***** Data excerpts *****

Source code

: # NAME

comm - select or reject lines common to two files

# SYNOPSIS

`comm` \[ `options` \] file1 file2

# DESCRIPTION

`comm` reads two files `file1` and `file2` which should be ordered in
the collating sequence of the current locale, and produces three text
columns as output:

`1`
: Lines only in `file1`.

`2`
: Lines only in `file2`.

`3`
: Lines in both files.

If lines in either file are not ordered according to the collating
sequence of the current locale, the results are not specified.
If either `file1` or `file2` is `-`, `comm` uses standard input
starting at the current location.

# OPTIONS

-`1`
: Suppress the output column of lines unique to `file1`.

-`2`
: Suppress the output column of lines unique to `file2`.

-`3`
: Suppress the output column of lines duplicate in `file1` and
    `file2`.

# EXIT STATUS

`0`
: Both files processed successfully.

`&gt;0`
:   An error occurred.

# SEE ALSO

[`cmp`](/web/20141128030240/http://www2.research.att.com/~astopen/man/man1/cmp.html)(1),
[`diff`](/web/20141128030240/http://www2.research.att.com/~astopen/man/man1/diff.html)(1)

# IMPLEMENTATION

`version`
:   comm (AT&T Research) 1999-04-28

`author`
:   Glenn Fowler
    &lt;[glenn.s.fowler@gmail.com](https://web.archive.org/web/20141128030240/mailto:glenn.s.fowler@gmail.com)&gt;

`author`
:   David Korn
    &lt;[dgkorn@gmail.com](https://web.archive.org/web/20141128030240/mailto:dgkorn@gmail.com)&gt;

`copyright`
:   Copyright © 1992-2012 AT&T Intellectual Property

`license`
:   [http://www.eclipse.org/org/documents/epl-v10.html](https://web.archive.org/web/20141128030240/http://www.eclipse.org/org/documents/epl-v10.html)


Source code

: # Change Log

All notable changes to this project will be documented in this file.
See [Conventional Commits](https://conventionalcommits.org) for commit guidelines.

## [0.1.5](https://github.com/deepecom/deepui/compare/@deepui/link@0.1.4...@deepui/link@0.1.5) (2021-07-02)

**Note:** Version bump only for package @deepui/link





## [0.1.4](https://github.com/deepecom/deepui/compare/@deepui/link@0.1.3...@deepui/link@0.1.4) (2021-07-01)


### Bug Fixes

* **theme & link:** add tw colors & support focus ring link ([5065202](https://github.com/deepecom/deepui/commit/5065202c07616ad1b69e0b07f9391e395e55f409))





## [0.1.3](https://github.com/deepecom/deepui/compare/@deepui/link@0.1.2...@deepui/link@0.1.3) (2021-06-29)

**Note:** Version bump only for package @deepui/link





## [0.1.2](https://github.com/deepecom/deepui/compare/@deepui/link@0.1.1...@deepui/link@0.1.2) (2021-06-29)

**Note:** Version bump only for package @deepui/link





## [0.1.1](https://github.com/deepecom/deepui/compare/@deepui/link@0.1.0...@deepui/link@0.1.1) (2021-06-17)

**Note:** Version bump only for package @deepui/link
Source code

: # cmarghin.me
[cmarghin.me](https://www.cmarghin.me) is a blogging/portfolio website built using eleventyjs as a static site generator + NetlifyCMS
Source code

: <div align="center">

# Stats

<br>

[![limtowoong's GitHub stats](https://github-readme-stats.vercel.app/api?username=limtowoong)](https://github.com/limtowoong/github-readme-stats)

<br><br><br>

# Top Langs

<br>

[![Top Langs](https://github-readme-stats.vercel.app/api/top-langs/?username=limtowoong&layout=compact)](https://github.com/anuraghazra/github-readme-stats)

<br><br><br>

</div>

*****

**What is expected**
For the material above, the answer must be only the number of lines holding the word "mailto".

**Exercise result**
2